29.   We would therefore like to see the Committee consider the following: how will assurance be provided that enable transparency and public scrutiny over progress on targets and goals set for the IRB itself and the wider sector especially parts of the railway that do not report to the IRB? Such mechanisms are on a more mature footing for safety but for sustainability and other aims, any mechanisms are in their infancy/early stages and will need to be supported as the sector drives towards addressing them as a whole system.

 

30.   Recommendation: The Secretary of State should outline how the new IRB will use its central position in the UK railway network to monitor progress towards a more sustainable railway and how its own efforts in enabling progress will be scrutinised and supported.
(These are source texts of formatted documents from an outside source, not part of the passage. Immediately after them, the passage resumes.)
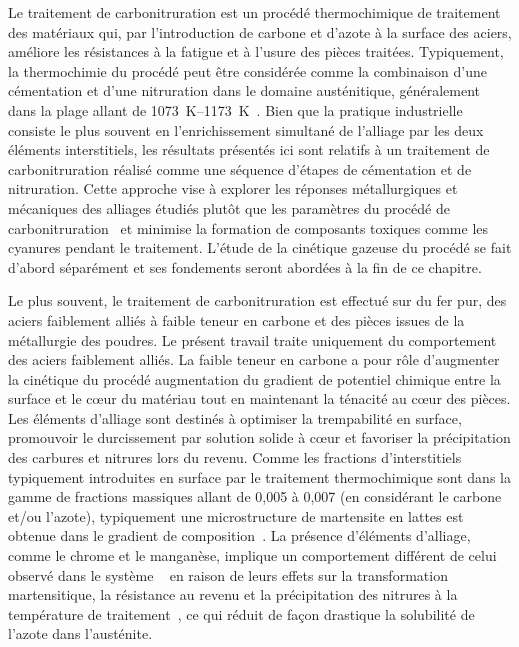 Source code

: Le traitement de carbonitruration est un procédé thermochimique de traitement des matériaux qui, par l'introduction de carbone et d'azote à la surface des aciers, améliore les résistances à la fatigue et à l'usure des pièces traitées. Typiquement, la thermochimie du procédé peut être considérée comme la combinaison d'une cémentation et d'une nitruration dans le domaine austénitique, généralement dans la plage allant de \SIrange{1073}{1173}{\kelvin}~\cite{Slycke1981i,Slycke1981ii}. Bien que la pratique industrielle consiste le plus souvent en l'enrichissement simultané de l'alliage par les deux éléments interstitiels, les résultats présentés ici sont relatifs à un traitement de carbonitruration réalisé comme une séquence d'étapes de cémentation et de nitruration. Cette approche vise à explorer les réponses métallurgiques et mécaniques des alliages étudiés plutôt que les paramètres du procédé de carbonitruration~\cite{Slycke1981i,Sproge1988} et minimise la formation de composants toxiques comme les cyanures pendant le traitement. L'étude de la cinétique gazeuse du procédé se fait d'abord séparément et ses fondements seront abordées à la fin de ce chapitre.

Le plus souvent, le traitement de carbonitruration est effectué sur du fer pur, des aciers faiblement alliés à faible teneur en carbone et des pièces issues de la métallurgie des poudres. Le présent travail traite uniquement du comportement des aciers faiblement alliés. La faible teneur en carbone a pour rôle d'augmenter la cinétique du procédé \textendash{} augmentation du gradient de potentiel chimique entre la surface et le c{\oe}ur du matériau \textendash{} tout en maintenant la ténacité au c{\oe}ur des pièces. Les éléments d'alliage sont destinés à optimiser la trempabilité en surface, promouvoir le durcissement par solution solide à c{\oe}ur et favoriser la précipitation des carbures et nitrures lors du revenu. Comme les fractions d'interstitiels typiquement introduites en surface par le traitement thermochimique sont dans la gamme de fractions massiques allant de 0,005 à 0,007 (en considérant le carbone et/ou l'azote), typiquement une microstructure de martensite en lattes est obtenue dans le gradient de composition~\cite{Steel2006}. La présence d'éléments d'alliage, comme le chrome et le manganèse, implique un comportement différent de celui observé dans le système ~\cite{vanGent1985,Mittemeijer1988} en raison de leurs effets sur la transformation martensitique, la résistance au revenu et la précipitation des nitrures à la température de traitement~\cite{Kaplow1983}, ce qui réduit de façon drastique la solubilité de l'azote dans l'austénite.

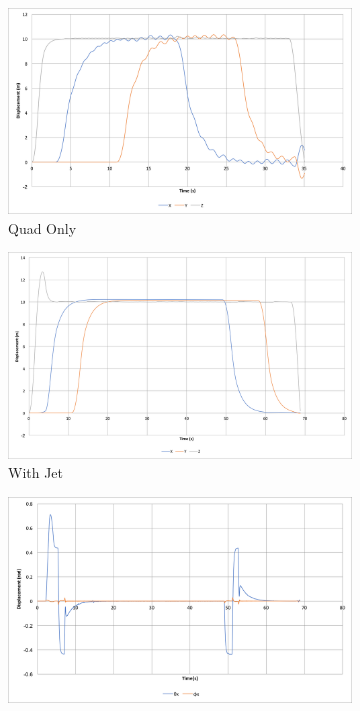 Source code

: \documentclass[11pt]{article}
\begin{document}
\begin{figure}[p]
    \begin{subfigure}{0.48\textwidth}
        \includegraphics[width=\linewidth]{square_path_quad_only}
        \caption{Quad Only}
        \label{fig:square_path_quad_only}
    \end{subfigure}\hspace*{\fill}
    \begin{subfigure}{0.48\textwidth}
    \end{subfigure}
    \medskip
    \begin{subfigure}{0.48\textwidth}
        \includegraphics[width=\linewidth]{square_path_w_jet}
        \caption{With Jet}
        \label{fig:square_path_w_jet}
    \end{subfigure}\hspace*{\fill}
    \begin{subfigure}{0.48\textwidth}
        \includegraphics[width=\linewidth]{square_path_w_jet_angle}

\end{subfigure}
\end{figure}
\end{document}
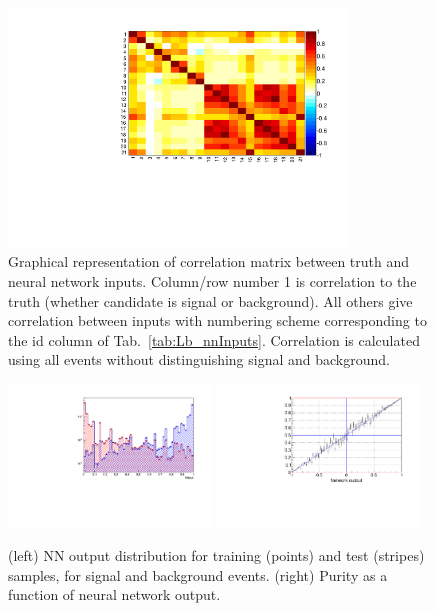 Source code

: %
\begin{figure}
\centering
\includegraphics[width=0.8\textwidth]{Lmumu/figs/correlation.pdf}
\caption{Graphical representation of correlation matrix between truth and neural network inputs.
Column/row number 1 is correlation to the truth (whether candidate is signal or background). All
others give correlation between inputs with numbering scheme corresponding to the id column 
of Tab.~\ref{tab:Lb_nnInputs}. Correlation is calculated using all events without distinguishing signal and
background.}
\label{fig:Lb_nnCorrelation}
\end{figure}
%
\begin{figure}
\centering
\includegraphics[width=0.48\textwidth]{Lmumu/figs/TrainAndTest.pdf}
\includegraphics[width=0.48\textwidth]{Lmumu/figs/purity_NN.pdf}
\caption{(left) NN output distribution for training (points) and test (stripes) samples,
for signal and background events. (right) Purity as a function of neural network output.}
\label{fig:Lb_nnDist}
\end{figure}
The RSSB strongly urges that an opportunity should be given via a relevant consultation (such as when the IRB licence conditions are proposed) for stakeholders to provide thoughts on any mechanisms to monitor and encourage progress on sustainable goals.

 

Additional Comments

 

RSSB is keen to support the Transport Committee’s pre-scrutiny inquiry to our full capabilities and is available to provide oral evidence during the inquiry’s proceedings.